EDIT: Sad how many ignorant people are down voting this without even attempting to look up the environmental cost of making a brand new car loading with rare earth minerals. While destroying a slightly older car that's already been built and whose environmental impact has already been dealt with and would best be put to use rather than sit in a junk yard for 50 years.

Too many corporate boot lickers believing the car companies based on nothing more than "Green" buzz words.

[-] innermachine@lemmy.world 6 points 11 months ago

The most environmentally friendly thing you can do as a car owner is just keep the oldest car u have alive as long as possible. Cash for lunkers wasn't about getting people in cleaner cars, it was about subsidizing companies so they could sell more while destroying perfectly good vehicles. This shredded the used car market and we are paying for it now. Literally. If you need to get a new car anyways, sure an ev or hybrid might be the way. But keeping a stinky old diesel running, while it may seem counterintuitive, is the cleaner thing to do. What we wmit driving pails in comparison to the production pollution associated with all these throw away cars.

[-] Thedogdrinkscoffee@lemmy.ca 4 points 11 months ago

The most environmentally friendly thing you can do as a car owner is stop being one. Ride a bike. Take Mass Transit.

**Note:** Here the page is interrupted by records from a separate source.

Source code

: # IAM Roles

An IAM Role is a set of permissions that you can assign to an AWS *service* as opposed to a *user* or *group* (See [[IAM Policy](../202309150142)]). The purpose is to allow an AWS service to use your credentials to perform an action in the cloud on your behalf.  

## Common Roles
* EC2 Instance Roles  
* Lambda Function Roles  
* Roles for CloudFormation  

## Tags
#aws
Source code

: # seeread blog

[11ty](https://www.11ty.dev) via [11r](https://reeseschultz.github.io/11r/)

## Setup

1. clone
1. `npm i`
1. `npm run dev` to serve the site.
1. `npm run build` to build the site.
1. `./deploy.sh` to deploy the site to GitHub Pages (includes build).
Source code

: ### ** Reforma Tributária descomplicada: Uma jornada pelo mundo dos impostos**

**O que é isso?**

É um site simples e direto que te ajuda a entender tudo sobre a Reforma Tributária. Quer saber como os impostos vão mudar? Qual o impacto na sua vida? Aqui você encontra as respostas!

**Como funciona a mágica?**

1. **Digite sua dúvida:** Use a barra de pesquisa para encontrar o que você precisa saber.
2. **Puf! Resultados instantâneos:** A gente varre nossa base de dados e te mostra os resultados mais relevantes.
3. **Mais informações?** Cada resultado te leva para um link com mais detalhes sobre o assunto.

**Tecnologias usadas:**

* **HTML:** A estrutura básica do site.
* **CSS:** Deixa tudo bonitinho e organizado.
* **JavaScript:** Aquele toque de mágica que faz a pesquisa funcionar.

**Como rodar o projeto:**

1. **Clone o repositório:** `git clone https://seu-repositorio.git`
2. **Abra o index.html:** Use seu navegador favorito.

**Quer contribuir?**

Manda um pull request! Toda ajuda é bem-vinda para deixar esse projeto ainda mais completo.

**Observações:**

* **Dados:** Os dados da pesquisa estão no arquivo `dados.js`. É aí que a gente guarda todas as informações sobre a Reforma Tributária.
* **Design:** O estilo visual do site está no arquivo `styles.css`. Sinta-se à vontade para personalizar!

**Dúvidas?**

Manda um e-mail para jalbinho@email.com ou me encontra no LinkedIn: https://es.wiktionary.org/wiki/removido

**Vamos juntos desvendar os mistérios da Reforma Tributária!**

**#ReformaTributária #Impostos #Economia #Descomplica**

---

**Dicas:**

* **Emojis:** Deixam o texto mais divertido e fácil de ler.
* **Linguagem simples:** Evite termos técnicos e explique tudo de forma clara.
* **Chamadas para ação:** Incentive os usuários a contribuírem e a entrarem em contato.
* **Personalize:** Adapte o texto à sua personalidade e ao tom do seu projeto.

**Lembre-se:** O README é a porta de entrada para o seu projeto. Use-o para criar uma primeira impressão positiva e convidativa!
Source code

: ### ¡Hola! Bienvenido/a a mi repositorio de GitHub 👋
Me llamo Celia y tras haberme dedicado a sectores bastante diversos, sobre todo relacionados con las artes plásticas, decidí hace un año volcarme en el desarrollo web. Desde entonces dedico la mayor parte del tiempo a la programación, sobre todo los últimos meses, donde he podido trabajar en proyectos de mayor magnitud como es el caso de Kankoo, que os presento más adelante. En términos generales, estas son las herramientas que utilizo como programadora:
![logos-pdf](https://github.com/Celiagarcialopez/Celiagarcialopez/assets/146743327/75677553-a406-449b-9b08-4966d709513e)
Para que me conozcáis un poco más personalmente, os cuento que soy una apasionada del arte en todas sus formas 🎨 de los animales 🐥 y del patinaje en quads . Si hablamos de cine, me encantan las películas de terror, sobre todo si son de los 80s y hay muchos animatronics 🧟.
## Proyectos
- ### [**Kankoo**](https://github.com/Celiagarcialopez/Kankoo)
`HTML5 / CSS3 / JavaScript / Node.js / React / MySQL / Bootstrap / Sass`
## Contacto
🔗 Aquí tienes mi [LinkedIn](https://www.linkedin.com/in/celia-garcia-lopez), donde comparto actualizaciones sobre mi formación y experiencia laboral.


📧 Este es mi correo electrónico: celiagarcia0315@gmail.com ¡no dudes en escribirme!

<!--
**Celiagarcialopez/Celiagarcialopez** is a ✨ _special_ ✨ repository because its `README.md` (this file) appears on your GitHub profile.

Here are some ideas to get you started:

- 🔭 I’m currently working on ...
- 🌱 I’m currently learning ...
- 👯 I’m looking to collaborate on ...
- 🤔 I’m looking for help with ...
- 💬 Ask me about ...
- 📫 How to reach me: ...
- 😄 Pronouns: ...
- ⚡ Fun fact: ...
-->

Walk.

[-] innermachine@lemmy.world 1 points 11 months ago

Spoken like a true pedestrian. I live in one of the bigger "cities" in my state and it's smaller than a "small town" in the last state I lived in, not having a car here is impossible. The most environmentally friendly thing to do would be abandon all technology and eat berries in a cave and die at 30 because of poor hygiene, your comment is irrelevant to the conversation at hand.

[-] Thedogdrinkscoffee@lemmy.ca 1 points 11 months ago

Don't worry about it. You'll be dead from a multiple simultaneous crises. Your car won't save you.

We in the "rich" world already have a housing crisis where masses would love a cave over their current sleeping rough. Berries would be nice too and hunger is all too well known in the developed world.

You are way out of touch. Congratulations to be so fortunate.

[-] Duamerthrax@lemmy.world 4 points 11 months ago

The batteries could be salvaged and used for something useful.